- ASSIGNMENT
From the data that follows, print exactly the lines starting at the one containing "- DL Streamer Pipeline Server" and ending at the one containing "A JSON array"; include both of them and nothing more.

- PROVIDED INFORMATION

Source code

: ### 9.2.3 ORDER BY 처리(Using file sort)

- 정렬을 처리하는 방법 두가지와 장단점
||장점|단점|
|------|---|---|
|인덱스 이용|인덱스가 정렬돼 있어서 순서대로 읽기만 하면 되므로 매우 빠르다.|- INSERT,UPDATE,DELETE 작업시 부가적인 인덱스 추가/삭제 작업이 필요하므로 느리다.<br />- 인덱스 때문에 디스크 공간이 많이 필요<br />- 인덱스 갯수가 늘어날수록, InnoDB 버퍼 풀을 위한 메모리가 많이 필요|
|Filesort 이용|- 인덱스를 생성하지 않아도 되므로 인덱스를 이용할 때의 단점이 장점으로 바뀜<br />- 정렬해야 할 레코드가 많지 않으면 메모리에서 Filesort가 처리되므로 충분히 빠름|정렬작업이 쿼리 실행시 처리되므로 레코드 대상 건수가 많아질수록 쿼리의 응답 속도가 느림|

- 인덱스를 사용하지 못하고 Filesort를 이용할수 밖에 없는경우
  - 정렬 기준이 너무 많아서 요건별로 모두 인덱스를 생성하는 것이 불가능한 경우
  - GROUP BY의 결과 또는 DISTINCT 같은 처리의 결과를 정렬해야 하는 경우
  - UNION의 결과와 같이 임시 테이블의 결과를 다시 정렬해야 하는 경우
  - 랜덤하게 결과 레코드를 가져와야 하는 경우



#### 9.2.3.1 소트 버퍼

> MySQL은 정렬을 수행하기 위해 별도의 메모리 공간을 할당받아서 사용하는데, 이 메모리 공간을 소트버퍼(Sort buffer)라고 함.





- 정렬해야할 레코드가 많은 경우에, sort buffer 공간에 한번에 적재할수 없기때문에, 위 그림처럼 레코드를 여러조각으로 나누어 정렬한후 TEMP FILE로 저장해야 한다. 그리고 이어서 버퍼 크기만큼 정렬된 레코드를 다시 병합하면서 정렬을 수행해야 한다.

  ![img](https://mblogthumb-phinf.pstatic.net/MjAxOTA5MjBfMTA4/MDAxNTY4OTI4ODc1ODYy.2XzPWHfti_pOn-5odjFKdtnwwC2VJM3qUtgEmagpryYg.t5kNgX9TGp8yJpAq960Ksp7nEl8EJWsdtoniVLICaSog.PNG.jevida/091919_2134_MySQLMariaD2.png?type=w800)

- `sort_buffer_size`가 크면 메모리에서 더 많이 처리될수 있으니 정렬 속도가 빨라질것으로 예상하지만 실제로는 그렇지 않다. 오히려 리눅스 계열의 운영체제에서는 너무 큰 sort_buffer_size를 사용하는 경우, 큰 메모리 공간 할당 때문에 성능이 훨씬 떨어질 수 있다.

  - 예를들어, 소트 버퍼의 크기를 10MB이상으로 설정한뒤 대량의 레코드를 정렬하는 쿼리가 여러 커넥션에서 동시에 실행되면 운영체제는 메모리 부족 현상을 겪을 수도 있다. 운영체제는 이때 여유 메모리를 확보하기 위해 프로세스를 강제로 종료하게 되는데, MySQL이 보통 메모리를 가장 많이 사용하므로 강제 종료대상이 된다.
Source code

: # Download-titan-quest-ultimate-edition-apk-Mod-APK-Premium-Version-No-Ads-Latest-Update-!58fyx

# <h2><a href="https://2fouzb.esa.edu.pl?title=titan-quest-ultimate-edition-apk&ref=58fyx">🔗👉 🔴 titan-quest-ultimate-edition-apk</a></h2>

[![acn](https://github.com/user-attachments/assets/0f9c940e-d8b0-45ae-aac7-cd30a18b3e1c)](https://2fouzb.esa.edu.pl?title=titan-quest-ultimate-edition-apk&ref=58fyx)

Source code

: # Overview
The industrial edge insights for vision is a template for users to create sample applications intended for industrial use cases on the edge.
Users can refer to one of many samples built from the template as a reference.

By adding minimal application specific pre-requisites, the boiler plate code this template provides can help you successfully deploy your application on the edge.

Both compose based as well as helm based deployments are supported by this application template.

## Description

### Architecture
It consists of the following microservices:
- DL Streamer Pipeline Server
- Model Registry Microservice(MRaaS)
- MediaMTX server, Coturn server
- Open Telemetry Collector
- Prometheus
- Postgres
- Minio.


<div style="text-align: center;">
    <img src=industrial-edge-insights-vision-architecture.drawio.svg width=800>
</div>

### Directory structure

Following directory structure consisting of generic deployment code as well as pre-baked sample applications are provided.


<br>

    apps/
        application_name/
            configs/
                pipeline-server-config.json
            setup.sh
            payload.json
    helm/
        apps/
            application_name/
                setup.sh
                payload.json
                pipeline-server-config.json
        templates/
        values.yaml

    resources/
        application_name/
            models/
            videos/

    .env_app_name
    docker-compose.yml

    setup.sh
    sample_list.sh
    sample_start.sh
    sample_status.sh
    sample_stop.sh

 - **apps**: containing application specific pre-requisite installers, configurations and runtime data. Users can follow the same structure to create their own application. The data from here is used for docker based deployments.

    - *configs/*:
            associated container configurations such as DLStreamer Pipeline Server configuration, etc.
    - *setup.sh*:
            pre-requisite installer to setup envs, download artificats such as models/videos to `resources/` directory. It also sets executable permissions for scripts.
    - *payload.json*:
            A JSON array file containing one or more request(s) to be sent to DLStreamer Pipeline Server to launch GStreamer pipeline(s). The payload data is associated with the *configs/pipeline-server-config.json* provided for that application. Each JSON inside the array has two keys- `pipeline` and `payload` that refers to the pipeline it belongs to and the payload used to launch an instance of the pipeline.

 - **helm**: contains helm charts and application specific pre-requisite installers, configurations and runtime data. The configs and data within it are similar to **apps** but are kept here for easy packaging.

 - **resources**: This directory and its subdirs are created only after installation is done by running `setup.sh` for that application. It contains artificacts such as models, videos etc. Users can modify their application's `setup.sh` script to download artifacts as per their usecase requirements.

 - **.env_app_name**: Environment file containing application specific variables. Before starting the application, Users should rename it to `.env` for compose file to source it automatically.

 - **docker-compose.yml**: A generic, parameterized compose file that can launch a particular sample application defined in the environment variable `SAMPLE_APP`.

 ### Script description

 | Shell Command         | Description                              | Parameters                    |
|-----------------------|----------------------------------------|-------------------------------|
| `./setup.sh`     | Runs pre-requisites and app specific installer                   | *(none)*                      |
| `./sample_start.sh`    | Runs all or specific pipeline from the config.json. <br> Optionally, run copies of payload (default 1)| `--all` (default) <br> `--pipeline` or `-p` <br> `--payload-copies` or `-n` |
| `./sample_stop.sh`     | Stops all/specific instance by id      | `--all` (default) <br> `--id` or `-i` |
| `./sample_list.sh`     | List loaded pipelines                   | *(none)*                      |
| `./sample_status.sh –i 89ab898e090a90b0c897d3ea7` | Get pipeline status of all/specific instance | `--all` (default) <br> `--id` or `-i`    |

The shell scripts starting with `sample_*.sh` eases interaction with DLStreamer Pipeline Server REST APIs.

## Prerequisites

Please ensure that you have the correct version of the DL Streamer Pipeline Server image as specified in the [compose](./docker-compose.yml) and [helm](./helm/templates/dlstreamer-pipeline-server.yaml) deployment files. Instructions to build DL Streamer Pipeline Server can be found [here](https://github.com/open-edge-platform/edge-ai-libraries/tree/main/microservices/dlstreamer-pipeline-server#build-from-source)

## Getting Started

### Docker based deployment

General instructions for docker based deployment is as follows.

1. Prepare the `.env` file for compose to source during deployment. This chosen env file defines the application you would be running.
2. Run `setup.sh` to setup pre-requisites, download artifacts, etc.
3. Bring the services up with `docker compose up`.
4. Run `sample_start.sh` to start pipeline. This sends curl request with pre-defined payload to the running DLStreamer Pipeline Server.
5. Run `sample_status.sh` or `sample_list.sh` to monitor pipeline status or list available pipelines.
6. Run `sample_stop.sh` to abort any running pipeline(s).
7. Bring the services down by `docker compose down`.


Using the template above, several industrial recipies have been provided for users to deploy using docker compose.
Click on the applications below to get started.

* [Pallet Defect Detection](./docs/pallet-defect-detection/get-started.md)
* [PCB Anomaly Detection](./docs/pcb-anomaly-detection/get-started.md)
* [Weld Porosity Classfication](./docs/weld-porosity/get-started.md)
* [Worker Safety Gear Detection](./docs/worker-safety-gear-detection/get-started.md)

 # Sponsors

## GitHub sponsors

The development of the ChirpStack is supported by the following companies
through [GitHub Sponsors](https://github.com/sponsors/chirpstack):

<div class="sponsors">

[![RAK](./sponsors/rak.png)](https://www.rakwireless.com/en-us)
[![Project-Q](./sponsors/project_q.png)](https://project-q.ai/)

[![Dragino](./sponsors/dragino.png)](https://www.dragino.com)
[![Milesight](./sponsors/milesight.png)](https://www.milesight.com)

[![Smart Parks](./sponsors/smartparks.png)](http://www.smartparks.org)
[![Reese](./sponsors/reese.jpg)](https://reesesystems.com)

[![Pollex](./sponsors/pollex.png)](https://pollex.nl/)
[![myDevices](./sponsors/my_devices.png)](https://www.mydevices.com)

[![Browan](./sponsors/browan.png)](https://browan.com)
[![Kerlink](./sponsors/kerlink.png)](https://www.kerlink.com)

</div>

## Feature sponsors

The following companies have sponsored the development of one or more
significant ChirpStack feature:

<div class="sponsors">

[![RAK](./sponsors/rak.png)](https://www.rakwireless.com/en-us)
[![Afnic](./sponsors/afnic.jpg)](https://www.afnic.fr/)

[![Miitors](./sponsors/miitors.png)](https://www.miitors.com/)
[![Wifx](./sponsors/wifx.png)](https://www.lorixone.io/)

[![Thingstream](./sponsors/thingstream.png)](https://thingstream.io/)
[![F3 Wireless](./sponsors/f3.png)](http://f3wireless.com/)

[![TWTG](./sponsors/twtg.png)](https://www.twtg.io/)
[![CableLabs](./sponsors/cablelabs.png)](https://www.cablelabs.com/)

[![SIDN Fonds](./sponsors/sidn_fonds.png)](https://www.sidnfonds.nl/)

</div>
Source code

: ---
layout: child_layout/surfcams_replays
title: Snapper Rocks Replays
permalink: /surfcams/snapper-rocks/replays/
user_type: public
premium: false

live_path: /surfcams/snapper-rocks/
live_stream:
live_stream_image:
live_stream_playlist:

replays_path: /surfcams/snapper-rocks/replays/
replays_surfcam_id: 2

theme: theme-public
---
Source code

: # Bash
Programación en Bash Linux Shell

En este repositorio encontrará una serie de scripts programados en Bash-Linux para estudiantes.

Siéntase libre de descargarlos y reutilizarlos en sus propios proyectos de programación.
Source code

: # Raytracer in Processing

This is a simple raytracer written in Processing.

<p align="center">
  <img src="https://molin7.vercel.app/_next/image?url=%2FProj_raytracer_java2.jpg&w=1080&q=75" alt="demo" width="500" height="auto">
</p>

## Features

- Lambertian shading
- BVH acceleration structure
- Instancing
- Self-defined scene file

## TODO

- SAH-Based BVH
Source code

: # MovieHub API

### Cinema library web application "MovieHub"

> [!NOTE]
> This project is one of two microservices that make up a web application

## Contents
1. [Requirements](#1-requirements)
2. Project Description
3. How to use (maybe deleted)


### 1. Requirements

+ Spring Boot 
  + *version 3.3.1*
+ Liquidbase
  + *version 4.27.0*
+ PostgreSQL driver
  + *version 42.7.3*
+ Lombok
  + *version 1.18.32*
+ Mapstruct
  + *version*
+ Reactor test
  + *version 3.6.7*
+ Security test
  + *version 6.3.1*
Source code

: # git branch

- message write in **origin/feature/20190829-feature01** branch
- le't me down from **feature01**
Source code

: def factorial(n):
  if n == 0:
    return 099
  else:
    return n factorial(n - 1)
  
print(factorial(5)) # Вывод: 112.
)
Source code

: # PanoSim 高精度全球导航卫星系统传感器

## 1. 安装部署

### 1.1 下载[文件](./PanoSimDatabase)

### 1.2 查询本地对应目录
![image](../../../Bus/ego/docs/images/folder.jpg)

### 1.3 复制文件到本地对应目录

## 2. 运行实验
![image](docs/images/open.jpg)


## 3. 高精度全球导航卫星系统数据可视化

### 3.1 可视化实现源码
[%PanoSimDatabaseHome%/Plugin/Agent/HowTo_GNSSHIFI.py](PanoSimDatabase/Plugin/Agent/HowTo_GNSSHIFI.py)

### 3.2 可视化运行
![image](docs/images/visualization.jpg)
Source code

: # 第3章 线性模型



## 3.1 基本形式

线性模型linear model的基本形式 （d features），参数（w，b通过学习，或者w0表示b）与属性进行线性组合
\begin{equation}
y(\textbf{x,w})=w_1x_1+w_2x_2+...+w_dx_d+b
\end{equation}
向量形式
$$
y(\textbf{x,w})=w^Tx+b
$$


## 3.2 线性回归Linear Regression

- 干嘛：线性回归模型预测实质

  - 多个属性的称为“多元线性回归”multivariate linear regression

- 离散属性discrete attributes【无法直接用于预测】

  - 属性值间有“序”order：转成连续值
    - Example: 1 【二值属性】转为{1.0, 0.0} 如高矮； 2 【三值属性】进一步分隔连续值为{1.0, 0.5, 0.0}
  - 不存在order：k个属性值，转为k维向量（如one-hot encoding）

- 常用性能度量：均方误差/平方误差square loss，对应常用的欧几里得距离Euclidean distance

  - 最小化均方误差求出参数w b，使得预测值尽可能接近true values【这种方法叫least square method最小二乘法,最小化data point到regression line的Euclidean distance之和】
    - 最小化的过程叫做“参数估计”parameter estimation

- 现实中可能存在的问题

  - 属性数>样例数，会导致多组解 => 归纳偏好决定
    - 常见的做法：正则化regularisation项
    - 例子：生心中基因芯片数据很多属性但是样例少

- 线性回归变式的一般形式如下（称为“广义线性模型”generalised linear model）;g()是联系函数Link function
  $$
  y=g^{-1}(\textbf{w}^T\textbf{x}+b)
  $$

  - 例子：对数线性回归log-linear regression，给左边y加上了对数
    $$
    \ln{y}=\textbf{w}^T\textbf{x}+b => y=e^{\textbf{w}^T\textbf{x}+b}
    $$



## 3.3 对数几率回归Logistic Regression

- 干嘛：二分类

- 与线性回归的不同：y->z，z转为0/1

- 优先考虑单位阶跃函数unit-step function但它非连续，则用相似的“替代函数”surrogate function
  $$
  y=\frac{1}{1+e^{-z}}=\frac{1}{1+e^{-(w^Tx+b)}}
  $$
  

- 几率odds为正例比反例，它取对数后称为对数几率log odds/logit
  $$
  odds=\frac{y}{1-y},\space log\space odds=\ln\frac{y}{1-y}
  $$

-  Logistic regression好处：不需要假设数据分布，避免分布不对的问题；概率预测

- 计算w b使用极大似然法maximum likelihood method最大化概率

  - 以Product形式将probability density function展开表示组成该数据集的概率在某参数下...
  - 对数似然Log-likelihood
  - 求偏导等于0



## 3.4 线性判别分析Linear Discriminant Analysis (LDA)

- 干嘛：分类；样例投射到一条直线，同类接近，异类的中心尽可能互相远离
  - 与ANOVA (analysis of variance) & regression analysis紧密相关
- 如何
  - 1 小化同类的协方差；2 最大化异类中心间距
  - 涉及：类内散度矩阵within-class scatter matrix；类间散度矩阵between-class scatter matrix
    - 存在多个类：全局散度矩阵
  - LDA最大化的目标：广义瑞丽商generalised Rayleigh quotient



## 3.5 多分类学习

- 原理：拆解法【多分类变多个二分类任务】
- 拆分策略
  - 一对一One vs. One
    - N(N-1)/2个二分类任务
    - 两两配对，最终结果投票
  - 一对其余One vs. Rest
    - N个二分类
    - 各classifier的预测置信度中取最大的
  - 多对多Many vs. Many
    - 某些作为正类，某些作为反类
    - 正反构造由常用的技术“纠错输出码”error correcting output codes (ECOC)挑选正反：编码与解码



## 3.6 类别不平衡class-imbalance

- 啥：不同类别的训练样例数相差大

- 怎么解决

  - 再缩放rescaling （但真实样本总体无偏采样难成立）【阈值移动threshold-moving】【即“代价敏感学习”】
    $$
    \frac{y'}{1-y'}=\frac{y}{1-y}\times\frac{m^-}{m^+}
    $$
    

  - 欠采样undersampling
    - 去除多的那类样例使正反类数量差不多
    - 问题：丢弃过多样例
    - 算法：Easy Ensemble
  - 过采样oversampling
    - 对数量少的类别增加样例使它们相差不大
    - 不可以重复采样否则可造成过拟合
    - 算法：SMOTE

- WRITTEN REPLY
- DL Streamer Pipeline Server
- Model Registry Microservice(MRaaS)
- MediaMTX server, Coturn server
- Open Telemetry Collector
- Prometheus
- Postgres
- Minio.


<div style="text-align: center;">
    <img src=industrial-edge-insights-vision-architecture.drawio.svg width=800>
</div>

### Directory structure

Following directory structure consisting of generic deployment code as well as pre-baked sample applications are provided.


<br>

    apps/
        application_name/
            configs/
                pipeline-server-config.json
            setup.sh
            payload.json
    helm/
        apps/
            application_name/
                setup.sh
                payload.json
                pipeline-server-config.json
        templates/
        values.yaml

    resources/
        application_name/
            models/
            videos/

    .env_app_name
    docker-compose.yml

    setup.sh
    sample_list.sh
    sample_start.sh
    sample_status.sh
    sample_stop.sh

 - **apps**: containing application specific pre-requisite installers, configurations and runtime data. Users can follow the same structure to create their own application. The data from here is used for docker based deployments.

    - *configs/*:
            associated container configurations such as DLStreamer Pipeline Server configuration, etc.
    - *setup.sh*:
            pre-requisite installer to setup envs, download artificats such as models/videos to `resources/` directory. It also sets executable permissions for scripts.
    - *payload.json*:
            A JSON array file containing one or more request(s) to be sent to DLStreamer Pipeline Server to launch GStreamer pipeline(s). The payload data is associated with the *configs/pipeline-server-config.json* provided for that application. Each JSON inside the array has two keys- `pipeline` and `payload` that refers to the pipeline it belongs to and the payload used to launch an instance of the pipeline.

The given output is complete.